Plain-text document sources
Start of Block

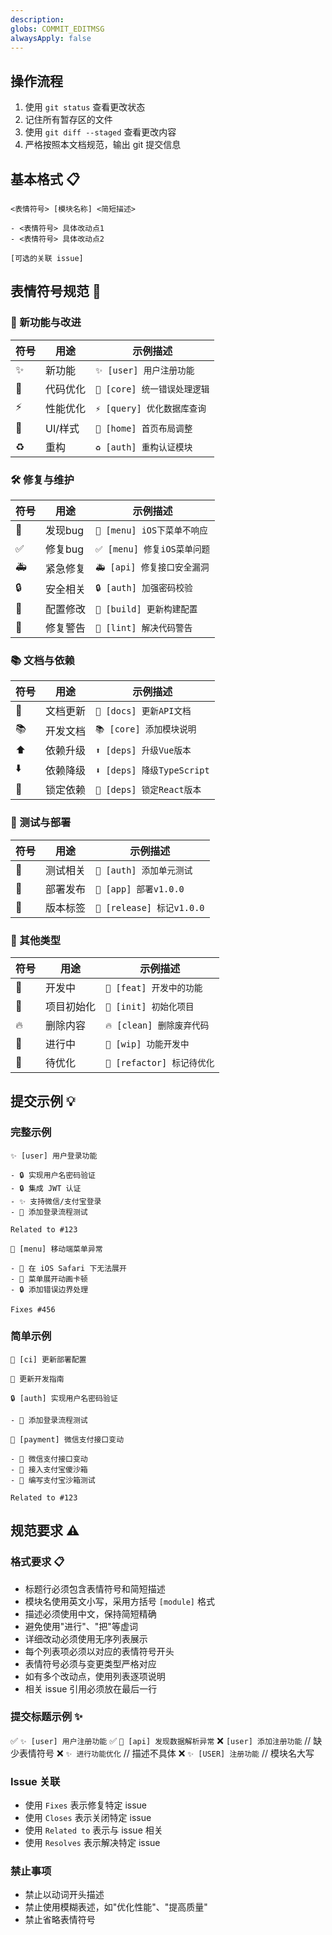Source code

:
 ```yaml
---
description:
globs: COMMIT_EDITMSG
alwaysApply: false
---
```


## 操作流程 

1. 使用 `git status` 查看更改状态
2. 记住所有暂存区的文件
3. 使用 `git diff --staged` 查看更改内容
4. 严格按照本文档规范，输出 git 提交信息

## 基本格式 📋

```
<表情符号> [模块名称] <简短描述>

- <表情符号> 具体改动点1
- <表情符号> 具体改动点2

[可选的关联 issue]
```

## 表情符号规范 🎯

### 🌟 新功能与改进
| 符号 | 用途 | 示例描述 |
|------|------|----------|
| ✨ | 新功能 | `✨ [user] 用户注册功能` |
| 💄 | 代码优化 | `💄 [core] 统一错误处理逻辑` |
| ⚡️ | 性能优化 | `⚡️ [query] 优化数据库查询` |
| 🎨 | UI/样式 | `🎨 [home] 首页布局调整` |
| ♻️ | 重构 | `♻️ [auth] 重构认证模块` |

### 🛠️ 修复与维护
| 符号 | 用途 | 示例描述 |
|------|------|----------|
| 🐛 | 发现bug | `🐛 [menu] iOS下菜单不响应` |
| ✅ | 修复bug | `✅ [menu] 修复iOS菜单问题` |
| 🚑️ | 紧急修复 | `🚑️ [api] 修复接口安全漏洞` |
| 🔒️ | 安全相关 | `🔒️ [auth] 加强密码校验` |
| 🔧 | 配置修改 | `🔧 [build] 更新构建配置` |
| 🚨 | 修复警告 | `🚨 [lint] 解决代码警告` |

### 📚 文档与依赖
| 符号 | 用途 | 示例描述 |
|------|------|----------|
| 📝 | 文档更新 | `📝 [docs] 更新API文档` |
| 📚 | 开发文档 | `📚 [core] 添加模块说明` |
| ⬆️ | 依赖升级 | `⬆️ [deps] 升级Vue版本` |
| ⬇️ | 依赖降级 | `⬇️ [deps] 降级TypeScript` |
| 📌 | 锁定依赖 | `📌 [deps] 锁定React版本` |

### 🧪 测试与部署
| 符号 | 用途 | 示例描述 |
|------|------|----------|
| 🧪 | 测试相关 | `🧪 [auth] 添加单元测试` |
| 🚀 | 部署发布 | `🚀 [app] 部署v1.0.0` |
| 🔖 | 版本标签 | `🔖 [release] 标记v1.0.0` |

### 🔨 其他类型
| 符号 | 用途 | 示例描述 |
|------|------|----------|
| 🔨 | 开发中 | `🔨 [feat] 开发中的功能` |
| 🎉 | 项目初始化 | `🎉 [init] 初始化项目` |
| 🔥 | 删除内容 | `🔥 [clean] 删除废弃代码` |
| 🚧 | 进行中 | `🚧 [wip] 功能开发中` |
| 💩 | 待优化 | `💩 [refactor] 标记待优化` |

## 提交示例 💡

### 完整示例

```
✨ [user] 用户登录功能

- 🔒️ 实现用户名密码验证
- 🔒️ 集成 JWT 认证
- ✨ 支持微信/支付宝登录
- 🧪 添加登录流程测试

Related to #123
```

```
🐛 [menu] 移动端菜单异常

- 🐛 在 iOS Safari 下无法展开
- 🎨 菜单展开动画卡顿
- 🔒️ 添加错误边界处理

Fixes #456
```

### 简单示例

```
🔧 [ci] 更新部署配置
```

```
📝 更新开发指南
```

```
🔒️ [auth] 实现用户名密码验证

- 🧪 添加登录流程测试
```

```
💩 [payment] 微信支付接口变动

- 💩 微信支付接口变动
- 🚧 接入支付宝傻沙箱
- 🧪 编写支付宝沙箱测试

Related to #123
```


## 规范要求 ⚠️



### 格式要求 📋
- 标题行必须包含表情符号和简短描述
- 模块名使用英文小写，采用方括号 `[module]` 格式
- 描述必须使用中文，保持简短精确
- 避免使用"进行"、"把"等虚词
- 详细改动必须使用无序列表展示
- 每个列表项必须以对应的表情符号开头
- 表情符号必须与变更类型严格对应
- 如有多个改动点，使用列表逐项说明
- 相关 issue 引用必须放在最后一行

### 提交标题示例 ✨
✅ `✨ [user] 用户注册功能`
✅ `🐛 [api] 发现数据解析异常`
❌ `[user] 添加注册功能`  // 缺少表情符号
❌ `✨ 进行功能优化`      // 描述不具体
❌ `✨ [USER] 注册功能`   // 模块名大写

### Issue 关联
- 使用 `Fixes` 表示修复特定 issue
- 使用 `Closes` 表示关闭特定 issue
- 使用 `Related to` 表示与 issue 相关
- 使用 `Resolves` 表示解决特定 issue

### 禁止事项
- 禁止以动词开头描述
- 禁止使用模糊表述，如"优化性能"、"提高质量"
- 禁止省略表情符号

End of Block

Whenever a line of the data includes "menu", copy that line.

**Solution to the problem:**
| 🐛 | 发现bug | `🐛 [menu] iOS下菜单不响应` |
| ✅ | 修复bug | `✅ [menu] 修复iOS菜单问题` |
🐛 [menu] 移动端菜单异常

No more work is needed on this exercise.